## Aim of the exercise
Every line of the listing that contains the word "variables" is to be copied out.

++++++++++

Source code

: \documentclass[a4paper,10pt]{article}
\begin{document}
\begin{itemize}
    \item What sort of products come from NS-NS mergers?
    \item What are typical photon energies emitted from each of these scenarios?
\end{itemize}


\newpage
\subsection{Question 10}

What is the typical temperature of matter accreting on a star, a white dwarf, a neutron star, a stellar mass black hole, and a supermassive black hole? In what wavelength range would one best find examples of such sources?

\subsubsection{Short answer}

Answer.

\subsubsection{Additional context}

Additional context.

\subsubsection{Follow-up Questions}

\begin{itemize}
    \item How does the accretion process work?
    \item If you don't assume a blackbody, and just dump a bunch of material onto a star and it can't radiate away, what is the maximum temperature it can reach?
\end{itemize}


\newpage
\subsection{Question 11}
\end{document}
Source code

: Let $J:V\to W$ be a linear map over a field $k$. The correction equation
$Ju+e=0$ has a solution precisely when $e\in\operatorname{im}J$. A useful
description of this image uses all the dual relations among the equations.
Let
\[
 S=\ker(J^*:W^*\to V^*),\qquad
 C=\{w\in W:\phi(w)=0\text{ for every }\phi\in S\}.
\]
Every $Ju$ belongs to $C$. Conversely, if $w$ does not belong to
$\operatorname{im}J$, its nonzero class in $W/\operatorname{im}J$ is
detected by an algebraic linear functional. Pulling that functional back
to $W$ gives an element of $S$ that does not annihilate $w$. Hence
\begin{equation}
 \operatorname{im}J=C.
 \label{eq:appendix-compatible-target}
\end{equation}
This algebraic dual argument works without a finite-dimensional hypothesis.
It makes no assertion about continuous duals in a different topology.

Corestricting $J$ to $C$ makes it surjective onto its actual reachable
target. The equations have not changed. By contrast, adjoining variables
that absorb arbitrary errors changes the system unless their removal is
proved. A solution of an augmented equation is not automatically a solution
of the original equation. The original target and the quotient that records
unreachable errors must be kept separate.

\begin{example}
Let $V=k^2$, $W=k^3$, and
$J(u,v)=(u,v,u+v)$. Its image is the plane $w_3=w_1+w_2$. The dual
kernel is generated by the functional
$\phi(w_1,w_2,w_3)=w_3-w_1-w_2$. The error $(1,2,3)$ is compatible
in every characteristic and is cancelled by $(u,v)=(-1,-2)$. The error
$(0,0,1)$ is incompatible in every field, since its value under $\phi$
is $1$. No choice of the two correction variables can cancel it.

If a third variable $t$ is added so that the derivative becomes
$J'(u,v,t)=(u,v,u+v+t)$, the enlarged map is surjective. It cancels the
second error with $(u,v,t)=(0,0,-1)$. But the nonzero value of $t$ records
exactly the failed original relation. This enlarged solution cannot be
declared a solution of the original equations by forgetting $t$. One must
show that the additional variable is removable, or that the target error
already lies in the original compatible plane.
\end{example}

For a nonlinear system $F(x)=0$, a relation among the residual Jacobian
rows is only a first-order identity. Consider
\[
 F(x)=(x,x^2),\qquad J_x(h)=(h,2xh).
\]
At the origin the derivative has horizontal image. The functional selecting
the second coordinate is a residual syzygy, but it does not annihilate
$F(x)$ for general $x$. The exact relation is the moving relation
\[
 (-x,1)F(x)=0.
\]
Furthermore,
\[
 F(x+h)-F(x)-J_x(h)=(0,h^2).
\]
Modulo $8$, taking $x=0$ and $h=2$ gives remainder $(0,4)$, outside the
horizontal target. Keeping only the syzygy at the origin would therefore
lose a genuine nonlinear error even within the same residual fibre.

++++++++++

## Response to the task
target. The equations have not changed. By contrast, adjoining variables
is $1$. No choice of the two correction variables can cancel it.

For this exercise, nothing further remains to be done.